Debra Duncan pays her dues, hits her cues and hopes to be the next Oprah

"I need to know what's in the book so I'm not doing 'So, you wrote a book,' '' Debra says. "I can do that, but I prefer not to."

Debra wants to know if the woman wrote the book based on her own experiences. Yes, the producer says. The woman has alopecia.

"If we're making a big deal about her being an author," Debra says, "we need to read the book."

Debra never stops smiling.
Debra never stops smiling.

Debra tells her to go buy the book -- she doesn't need to read the whole thing, but she at least wants the Cliffs Notes version. (That night Debra flips through it -- the author fictionalized her own story, and by writing it as "fiction" she could be more honest and still hide.)

A producer announces a McDonald's run. "Stop it!" Debra shouts at her. "You're, like, gonna turn 30 and be obese and you're gonna have to give us all your clothes because we're the lean healthy-meal people."

Another producer pokes her head in and asks Debra if she wants anything from Mickey D's.

Debra swivels her chair around, aghast. "No," she says. "Not you either. I thought you were part of the program. I thought you wanted to get lean and mean."

Yeah, but right now she wants a Big Mac.

Debra turns to the producer working on the script. "Who all out there is participating in the McDonald's situation? I want names."

Weight is an issue for Debra because she believes the camera adds ten pounds across her belly and makes her ass look huge. She lost 45 pounds, but she gained 15 back that she's working off. "I looked much more toned and better when I actually had those Angela Bassette arms," she says. She gave away her fat clothes, but she still can't fit into the size two's in her closet.

They turn back to the script. Debra wants to know if the guy with the hairy back is married. If not, she asks, is he cute?

A few minutes later the hairy-back man calls from his doctor's office to say he has the flu. The producer calls her boyfriend and has his hairy back fill in.


Thursday, January 11, 2001

It's 8:45 a.m., the show starts at nine, and Debra isn't here. Her assistant is pacing the hall. She looks at her watch and stares out the window, tapping her pointy-toed shoe. "C'mon, baby girl," Alicia says.

She looks like a stage mom whose nine-year-old daughter is about to twirl fire batons. She gets herself a cup of coffee, looks more nervous, but says she's not nervous -- or at least it's a good kind of nervous.

It's now two minutes until showtime and Miss Debra isn't here. Alicia presses her face against the glass. At exactly 9 a.m., Debra drives up and is rushed into makeup.

Today there's a slew of UH students in the audience. It's rare to see so many men without gray hair. The redhead who coordinates seating tells the guys they have to take off their hats. They boo; one leaves.

The set is decorated with Chinese ball lanterns. There's still silver clown confetti glittering on the rug.

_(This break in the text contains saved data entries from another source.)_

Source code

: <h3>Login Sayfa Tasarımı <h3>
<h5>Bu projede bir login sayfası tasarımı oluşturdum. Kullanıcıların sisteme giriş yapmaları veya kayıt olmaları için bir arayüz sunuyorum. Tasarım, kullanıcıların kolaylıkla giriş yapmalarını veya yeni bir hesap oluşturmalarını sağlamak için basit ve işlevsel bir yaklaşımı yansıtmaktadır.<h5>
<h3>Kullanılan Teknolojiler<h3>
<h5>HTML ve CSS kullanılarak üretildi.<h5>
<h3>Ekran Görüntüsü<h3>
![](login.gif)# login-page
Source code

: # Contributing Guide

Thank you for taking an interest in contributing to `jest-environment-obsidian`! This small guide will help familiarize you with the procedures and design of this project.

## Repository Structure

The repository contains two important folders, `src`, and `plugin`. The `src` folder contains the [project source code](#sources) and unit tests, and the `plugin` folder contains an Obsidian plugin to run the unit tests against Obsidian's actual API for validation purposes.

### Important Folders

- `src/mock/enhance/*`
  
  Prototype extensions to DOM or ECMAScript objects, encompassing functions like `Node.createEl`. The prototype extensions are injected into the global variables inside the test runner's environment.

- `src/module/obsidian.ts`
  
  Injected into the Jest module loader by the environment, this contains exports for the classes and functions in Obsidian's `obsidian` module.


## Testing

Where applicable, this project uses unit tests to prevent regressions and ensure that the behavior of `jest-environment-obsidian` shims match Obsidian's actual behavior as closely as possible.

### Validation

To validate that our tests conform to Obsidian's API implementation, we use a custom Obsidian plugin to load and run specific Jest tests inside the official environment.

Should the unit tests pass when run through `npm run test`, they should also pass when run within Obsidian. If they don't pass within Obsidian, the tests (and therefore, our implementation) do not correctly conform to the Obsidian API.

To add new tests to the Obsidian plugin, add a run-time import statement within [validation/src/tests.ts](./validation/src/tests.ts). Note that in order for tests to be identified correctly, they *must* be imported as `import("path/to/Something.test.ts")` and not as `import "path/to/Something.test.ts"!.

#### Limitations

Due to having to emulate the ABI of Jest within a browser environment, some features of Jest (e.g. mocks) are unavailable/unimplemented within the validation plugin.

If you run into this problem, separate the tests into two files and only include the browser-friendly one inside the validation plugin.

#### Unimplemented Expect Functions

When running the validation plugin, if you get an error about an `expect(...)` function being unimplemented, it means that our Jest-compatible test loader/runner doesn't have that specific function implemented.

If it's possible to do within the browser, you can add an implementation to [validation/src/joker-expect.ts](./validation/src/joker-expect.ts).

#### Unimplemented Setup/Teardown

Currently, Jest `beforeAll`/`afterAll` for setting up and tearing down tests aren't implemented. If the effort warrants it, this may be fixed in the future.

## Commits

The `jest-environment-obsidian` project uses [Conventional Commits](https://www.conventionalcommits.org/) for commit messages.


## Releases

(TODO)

Smoke blows from the audience entryway, and Debra rides in on the back of a Harley, brandishing a whip. She asks men in the audience what they think is sexy. One says a short skirt and boots; another says a skirt and high heels; she sits on the third guy's lap -- he thinks a ménage à trois is sexy.

An engine revs, and Leon Hall from E! Fashion Emergency rides in gripping the waist of another Harley guy. It's less exciting since Debra just did it. Audience members are starting to choke on the smoke; the place smells like burned eggs. Debra's wearing a floor-length tight-at-the-waist coat à la Kirstie Alley on Veronica's Closet. She cracks her whip and asks the audience if that's sexy.

Makeovers are a talk-show staple -- because everyone at home in their tattered bathrobe wants to change their life, or at least the way they look. Fashion Emergency is a show that does nothing but makeovers. Leon takes a woman shopping, gets her hair and makeup done and convinces her that she really is beautiful (making bitchy little comments along the way).

Debra shows a "heartfelt plea" from a farm wife who says she's "country with a 'k.' " Spread on her bed is the substitute-teacher-style wardrobe she says her husband hates. Leon takes her to the Galleria and dresses her in a shimmering, sequined snakeskin-patterned dress.

The next woman is tougher because she's already a wild woman dating a rock star. Leon swaps the Angel Face Barbie blond-streaked black hair for a subtler purple and red. Then he ties on a sparkly black top over her braless breasts. "She had some assets I couldn't ignore," Leon says, pointing to her chest (which stays remarkably round and firm).

Leon dresses the next handful of women in strappy silver sandals and glittery gowns. "I think life should sparkle," Leon says.

At the break, a guy screams, "Debra, I love you."